__Your assignment__
Copies of all lines that contain "logo" are needed; take them from the data below.

__The data__

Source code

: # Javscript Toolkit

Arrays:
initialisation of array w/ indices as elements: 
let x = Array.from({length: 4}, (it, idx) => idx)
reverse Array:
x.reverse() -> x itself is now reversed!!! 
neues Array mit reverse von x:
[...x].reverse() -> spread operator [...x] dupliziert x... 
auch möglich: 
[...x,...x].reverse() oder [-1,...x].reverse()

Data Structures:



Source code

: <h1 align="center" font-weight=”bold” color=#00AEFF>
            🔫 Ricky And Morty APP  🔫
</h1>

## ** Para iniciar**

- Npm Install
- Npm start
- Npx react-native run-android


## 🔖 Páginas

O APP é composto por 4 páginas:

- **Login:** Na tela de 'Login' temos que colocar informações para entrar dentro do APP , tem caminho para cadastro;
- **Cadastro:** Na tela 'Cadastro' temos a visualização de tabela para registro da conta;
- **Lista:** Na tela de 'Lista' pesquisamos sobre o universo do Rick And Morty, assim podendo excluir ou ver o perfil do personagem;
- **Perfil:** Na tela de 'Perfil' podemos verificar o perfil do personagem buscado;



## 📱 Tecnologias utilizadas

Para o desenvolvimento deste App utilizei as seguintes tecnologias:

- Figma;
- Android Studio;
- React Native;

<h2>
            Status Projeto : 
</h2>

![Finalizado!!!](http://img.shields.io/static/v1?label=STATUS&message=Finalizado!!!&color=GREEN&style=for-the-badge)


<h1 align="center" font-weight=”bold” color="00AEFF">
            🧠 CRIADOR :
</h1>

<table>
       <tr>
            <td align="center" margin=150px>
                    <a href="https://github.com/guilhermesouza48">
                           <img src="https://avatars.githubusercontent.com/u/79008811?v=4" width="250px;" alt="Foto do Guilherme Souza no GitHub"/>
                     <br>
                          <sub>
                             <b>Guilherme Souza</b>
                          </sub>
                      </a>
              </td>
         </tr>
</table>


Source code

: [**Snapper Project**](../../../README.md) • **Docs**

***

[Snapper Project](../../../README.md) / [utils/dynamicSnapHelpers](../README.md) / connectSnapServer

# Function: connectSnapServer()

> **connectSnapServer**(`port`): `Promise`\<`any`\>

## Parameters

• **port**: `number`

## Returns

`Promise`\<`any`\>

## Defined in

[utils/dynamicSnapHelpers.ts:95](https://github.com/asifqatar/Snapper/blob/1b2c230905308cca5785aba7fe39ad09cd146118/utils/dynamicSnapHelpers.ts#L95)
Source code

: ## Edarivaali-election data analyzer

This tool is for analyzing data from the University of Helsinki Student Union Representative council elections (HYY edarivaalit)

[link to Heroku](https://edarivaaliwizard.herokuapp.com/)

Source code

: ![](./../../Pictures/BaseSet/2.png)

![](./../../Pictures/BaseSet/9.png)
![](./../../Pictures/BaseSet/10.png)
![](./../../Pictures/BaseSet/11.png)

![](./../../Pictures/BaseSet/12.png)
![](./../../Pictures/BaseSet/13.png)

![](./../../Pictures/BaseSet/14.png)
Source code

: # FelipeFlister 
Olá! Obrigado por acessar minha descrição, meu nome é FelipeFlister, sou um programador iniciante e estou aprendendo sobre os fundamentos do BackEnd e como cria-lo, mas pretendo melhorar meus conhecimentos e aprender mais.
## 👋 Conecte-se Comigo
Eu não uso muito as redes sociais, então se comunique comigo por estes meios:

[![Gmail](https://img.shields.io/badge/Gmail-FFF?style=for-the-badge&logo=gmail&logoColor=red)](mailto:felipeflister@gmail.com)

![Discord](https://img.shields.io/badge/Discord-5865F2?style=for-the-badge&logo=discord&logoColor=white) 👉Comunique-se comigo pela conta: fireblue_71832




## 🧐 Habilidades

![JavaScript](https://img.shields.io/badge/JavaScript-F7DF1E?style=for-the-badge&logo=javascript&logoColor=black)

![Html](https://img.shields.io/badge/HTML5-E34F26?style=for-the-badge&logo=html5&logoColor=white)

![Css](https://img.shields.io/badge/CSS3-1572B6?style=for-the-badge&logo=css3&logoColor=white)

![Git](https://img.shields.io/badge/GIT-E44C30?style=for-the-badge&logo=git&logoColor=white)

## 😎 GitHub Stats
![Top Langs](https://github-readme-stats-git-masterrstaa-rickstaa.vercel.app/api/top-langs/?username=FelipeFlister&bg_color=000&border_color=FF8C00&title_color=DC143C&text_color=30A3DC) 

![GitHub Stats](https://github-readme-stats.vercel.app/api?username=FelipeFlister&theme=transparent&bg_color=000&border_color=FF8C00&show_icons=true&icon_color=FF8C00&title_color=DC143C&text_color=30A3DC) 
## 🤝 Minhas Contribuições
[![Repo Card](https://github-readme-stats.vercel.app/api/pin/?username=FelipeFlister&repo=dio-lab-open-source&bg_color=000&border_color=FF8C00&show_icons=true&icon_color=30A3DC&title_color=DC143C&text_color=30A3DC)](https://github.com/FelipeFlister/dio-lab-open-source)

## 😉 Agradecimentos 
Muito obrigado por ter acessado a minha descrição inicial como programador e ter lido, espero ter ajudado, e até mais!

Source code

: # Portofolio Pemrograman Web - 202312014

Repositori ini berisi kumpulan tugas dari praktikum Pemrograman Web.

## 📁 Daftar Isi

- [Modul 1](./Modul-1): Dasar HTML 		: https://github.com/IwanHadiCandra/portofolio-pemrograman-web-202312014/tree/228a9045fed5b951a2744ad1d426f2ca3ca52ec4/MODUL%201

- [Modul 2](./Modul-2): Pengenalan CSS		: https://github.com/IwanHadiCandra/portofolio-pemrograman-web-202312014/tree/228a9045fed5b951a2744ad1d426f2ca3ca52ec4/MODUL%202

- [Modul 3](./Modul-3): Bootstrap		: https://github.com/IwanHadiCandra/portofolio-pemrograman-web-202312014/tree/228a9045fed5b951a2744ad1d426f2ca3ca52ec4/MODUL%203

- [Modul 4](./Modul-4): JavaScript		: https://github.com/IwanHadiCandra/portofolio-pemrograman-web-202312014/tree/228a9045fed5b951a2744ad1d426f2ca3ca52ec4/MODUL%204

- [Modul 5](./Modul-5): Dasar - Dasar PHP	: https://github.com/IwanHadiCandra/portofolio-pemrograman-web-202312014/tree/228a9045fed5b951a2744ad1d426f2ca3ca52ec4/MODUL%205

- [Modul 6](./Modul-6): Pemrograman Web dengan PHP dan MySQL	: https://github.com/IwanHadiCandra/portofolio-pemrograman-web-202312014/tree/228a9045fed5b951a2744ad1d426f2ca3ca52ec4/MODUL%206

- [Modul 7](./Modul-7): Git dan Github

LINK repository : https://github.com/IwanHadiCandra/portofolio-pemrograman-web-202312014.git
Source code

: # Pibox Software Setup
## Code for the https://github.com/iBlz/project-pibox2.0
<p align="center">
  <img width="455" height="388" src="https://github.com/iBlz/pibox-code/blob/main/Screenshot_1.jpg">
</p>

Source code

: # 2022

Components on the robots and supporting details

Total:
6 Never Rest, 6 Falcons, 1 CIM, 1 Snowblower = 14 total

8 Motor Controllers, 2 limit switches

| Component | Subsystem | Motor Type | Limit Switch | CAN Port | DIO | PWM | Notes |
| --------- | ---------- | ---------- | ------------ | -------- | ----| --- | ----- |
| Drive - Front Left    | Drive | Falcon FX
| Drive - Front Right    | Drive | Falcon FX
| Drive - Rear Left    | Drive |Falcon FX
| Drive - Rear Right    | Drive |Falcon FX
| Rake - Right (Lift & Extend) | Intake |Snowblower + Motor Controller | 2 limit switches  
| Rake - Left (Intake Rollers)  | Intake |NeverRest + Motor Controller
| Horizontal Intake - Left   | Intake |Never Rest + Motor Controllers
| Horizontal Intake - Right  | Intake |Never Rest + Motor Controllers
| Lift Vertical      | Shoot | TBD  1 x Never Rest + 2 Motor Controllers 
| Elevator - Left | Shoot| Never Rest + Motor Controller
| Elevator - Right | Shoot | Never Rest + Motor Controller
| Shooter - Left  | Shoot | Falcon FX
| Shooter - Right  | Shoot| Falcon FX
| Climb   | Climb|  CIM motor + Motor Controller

__Solution to this task__
[![Gmail](https://img.shields.io/badge/Gmail-FFF?style=for-the-badge&logo=gmail&logoColor=red)](mailto:felipeflister@gmail.com)
![Discord](https://img.shields.io/badge/Discord-5865F2?style=for-the-badge&logo=discord&logoColor=white) 👉Comunique-se comigo pela conta: fireblue_71832
![JavaScript](https://img.shields.io/badge/JavaScript-F7DF1E?style=for-the-badge&logo=javascript&logoColor=black)
![Html](https://img.shields.io/badge/HTML5-E34F26?style=for-the-badge&logo=html5&logoColor=white)
![Css](https://img.shields.io/badge/CSS3-1572B6?style=for-the-badge&logo=css3&logoColor=white)
![Git](https://img.shields.io/badge/GIT-E44C30?style=for-the-badge&logo=git&logoColor=white)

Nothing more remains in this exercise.